US FDA approves Boston Scientific's Watchman Left Atrial Appendage Closure Device

Boston Scientific Corp said the US Food and Drug Administration yesterday approved its device to prevent stroke in patients with irregular heart rhythm called atrial fibrillation.

The Watchman Left Atrial Appendage Closure Device, relieves heart patients from dependence on anticoagulant drugs, such as warfarin, that carry a high risk of bleeding.

Boston Scientific had been working on the development of the device for well over a decade and had been turned down by the FDA on a number of occasions.

The company claims Watchman device was indicated as an alternative to long-term warfarin use in order to reduce thromboembolism from the left atrial appendage in patients with non-valvular atrial fibrillation at increased risk for stroke and systemic embolism.

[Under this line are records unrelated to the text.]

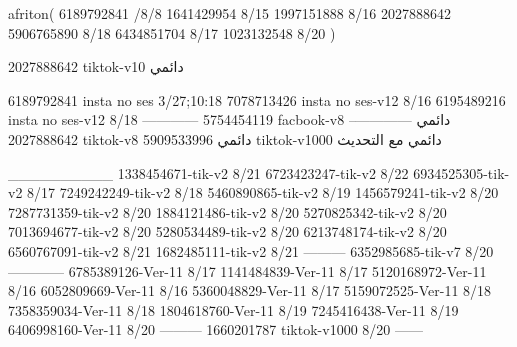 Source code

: afriton(
6189792841 /8/8
1641429954 8/15
1997151888 8/16
2027888642
5906765890 8/18
6434851704 8/17
1023132548 8/20
)

2027888642 tiktok-v10
دائمي

6189792841 insta no ses
3/27;10:18
7078713426 insta no ses-v12
8/16
6195489216 insta no ses-v12
8/18
------------
5754454119 facbook-v8
دائمي
--------------
2027888642 tiktok-v8
دائمي
5909533996 tiktok-v1000
دائمي مع التحديث

__________
1338454671-tik-v2
8/21
6723423247-tik-v2
8/22
6934525305-tik-v2
8/17
7249242249-tik-v2
8/18
5460890865-tik-v2
8/19
1456579241-tik-v2
8/20
7287731359-tik-v2
8/20
1884121486-tik-v2
8/20
5270825342-tik-v2
8/20
7013694677-tik-v2
8/20
5280534489-tik-v2
8/20
6213748174-tik-v2
8/20
6560767091-tik-v2
8/21
1682485111-tik-v2
8/21
---------
6352985685-tik-v7
8/20
------------
6785389126-Ver-11
8/17
1141484839-Ver-11
8/17
5120168972-Ver-11
8/16
6052809669-Ver-11
8/16
5360048829-Ver-11
8/17
5159072525-Ver-11
8/18
7358359034-Ver-11
8/18
1804618760-Ver-11
8/19
7245416438-Ver-11
8/19
6406998160-Ver-11
8/20
---------
1660201787 tiktok-v1000
8/20
------
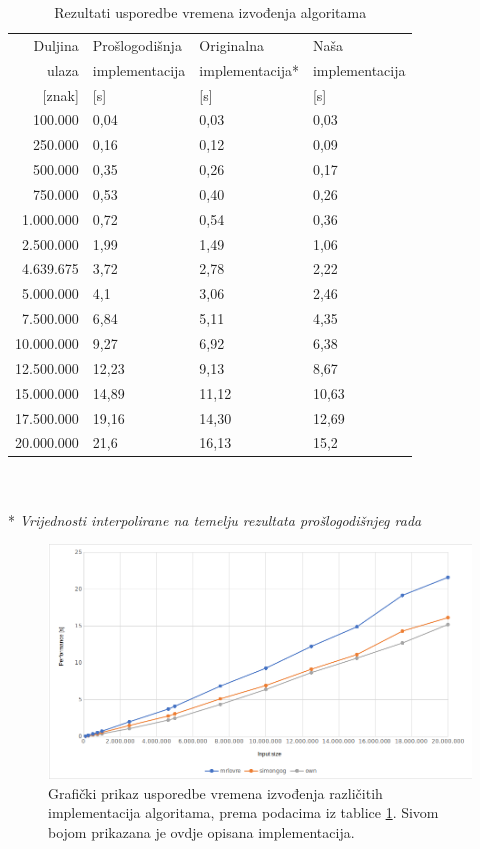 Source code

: \documentclass[a4paper,12pt]{article}
\begin{document}
\begin{table}[h!]
	\caption{Rezultati usporedbe vremena izvođenja algoritama}
	\label{tableTimeComp}
	\begin{center}
		\begin{tabular}{rlll}
			\toprule
			Duljina & Prošlogodišnja & Originalna & Naša \\
			ulaza & implementacija & implementacija* & implementacija \\
			{[znak]} & [s] & [s] & [s] \\
			\midrule
			100.000	   	& 	0,04 	&	0,03		&	0,03 \\
			250.000		& 	0,16	&	0,12		&	0,09 \\
			500.000		& 	0,35	&	0,26		&	0,17 \\
			750.000		& 	0,53	&	0,40		&	0,26 \\
			1.000.000	& 	0,72	&	0,54		&	0,36 \\
			2.500.000	& 	1,99	&	1,49		&	1,06 \\
			4.639.675	& 	3,72	&	2,78		&	2,22 \\
			5.000.000	& 	4,1		&	3,06		&	2,46 \\
			7.500.000	& 	6,84	&	5,11		&	4,35 \\
			10.000.000	& 	9,27	&	6,92		&	6,38 \\
			12.500.000	& 	12,23	&	9,13		&	8,67 \\
			15.000.000	& 	14,89	&	11,12		&	10,63 \\
			17.500.000	& 	19,16	&	14,30		&	12,69 \\
			20.000.000	& 	21,6	&	16,13		&	15,2 \\
			\bottomrule
		\end{tabular}\\ ~ \\
		* \textit{Vrijednosti interpolirane na temelju rezultata prošlogodišnjeg rada}
	\end{center}
\end{table}

\begin{figure}[h!]
	\begin{center}
		\includegraphics[width=\columnwidth]{timeGraph.png}
 		\caption{Grafički prikaz usporedbe vremena izvođenja različitih implementacija algoritama, prema podacima iz tablice \ref{tableTimeComp}. Sivom bojom prikazana je ovdje opisana implementacija.}
 		\label{fig:graphTime}
	\end{center}
\end{figure}
\end{document}
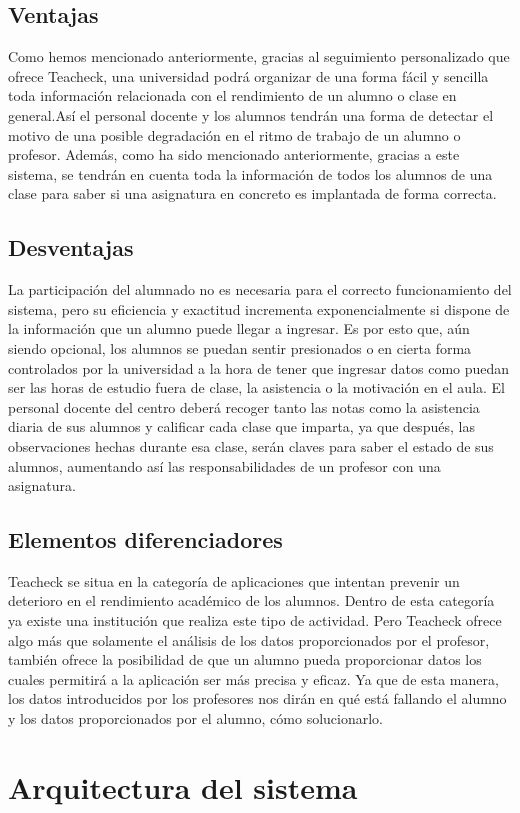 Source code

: \subsection{Ventajas}
Como hemos mencionado anteriormente, gracias al seguimiento personalizado que ofrece Teacheck, una universidad podrá organizar de una forma fácil y sencilla toda información relacionada con el rendimiento de un alumno o clase en general.Así el  personal docente y los alumnos tendrán una forma de detectar el motivo de una posible degradación en el ritmo de trabajo de un alumno o profesor.
Además, como ha sido mencionado anteriormente, gracias a este sistema, se tendrán en cuenta toda la información de todos los alumnos de una clase para saber si una asignatura en concreto es implantada de forma correcta.
\subsection{Desventajas}
La participación del alumnado no es necesaria para el correcto funcionamiento del sistema, pero su eficiencia y exactitud incrementa exponencialmente si dispone de la información que un alumno puede llegar a ingresar. Es por esto que, aún siendo opcional, los alumnos se puedan sentir presionados o en cierta forma controlados por la universidad a la hora de tener que ingresar datos como puedan ser las horas de estudio fuera de clase, la asistencia o la motivación en el aula.
El personal docente del centro deberá recoger tanto las notas como la asistencia diaria de sus alumnos y calificar cada clase que imparta, ya que después, las observaciones hechas durante esa clase, serán claves para saber el estado de sus alumnos, aumentando así las responsabilidades de un profesor con una asignatura.
\subsection{Elementos diferenciadores}
Teacheck se situa en la categoría de aplicaciones que intentan prevenir un deterioro en el rendimiento académico de los alumnos. Dentro de esta categoría ya existe una institución que realiza este tipo de actividad. Pero Teacheck ofrece algo más que solamente el análisis de los datos proporcionados por el profesor, también ofrece la posibilidad de que un alumno pueda proporcionar datos los cuales permitirá a la aplicación ser más precisa y eficaz.
Ya que de esta manera, los datos introducidos por los profesores nos dirán en qué está fallando el alumno y los datos proporcionados por el alumno, cómo solucionarlo.
\section{Arquitectura del sistema}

To be eligible to use the device, patients must be ''deemed by their physicians to be suitable for warfarin'' and to have an ''appropriate rationale'' for preferring the device to warfarin.

According to Boston Scientific, the device would be first available at centres where it had been used in clinical studies. Availability would be more widespread as physicians were trained in its use.

The Watchman had had a long and highly troubled history at the FDA. Most recently, last October, the devise received a very cautious endorsement from the FDA's Circulatory System Devices advisory panel.

The trials supporting the device, Protect AF and Prevail, had clearly shown that Watchman was not equivalent to warfarin, the current standard of therapy. However, the FDA felt that the device should be made available to atrial fibrillation patients who were eligible for, but did not want to take warfarin.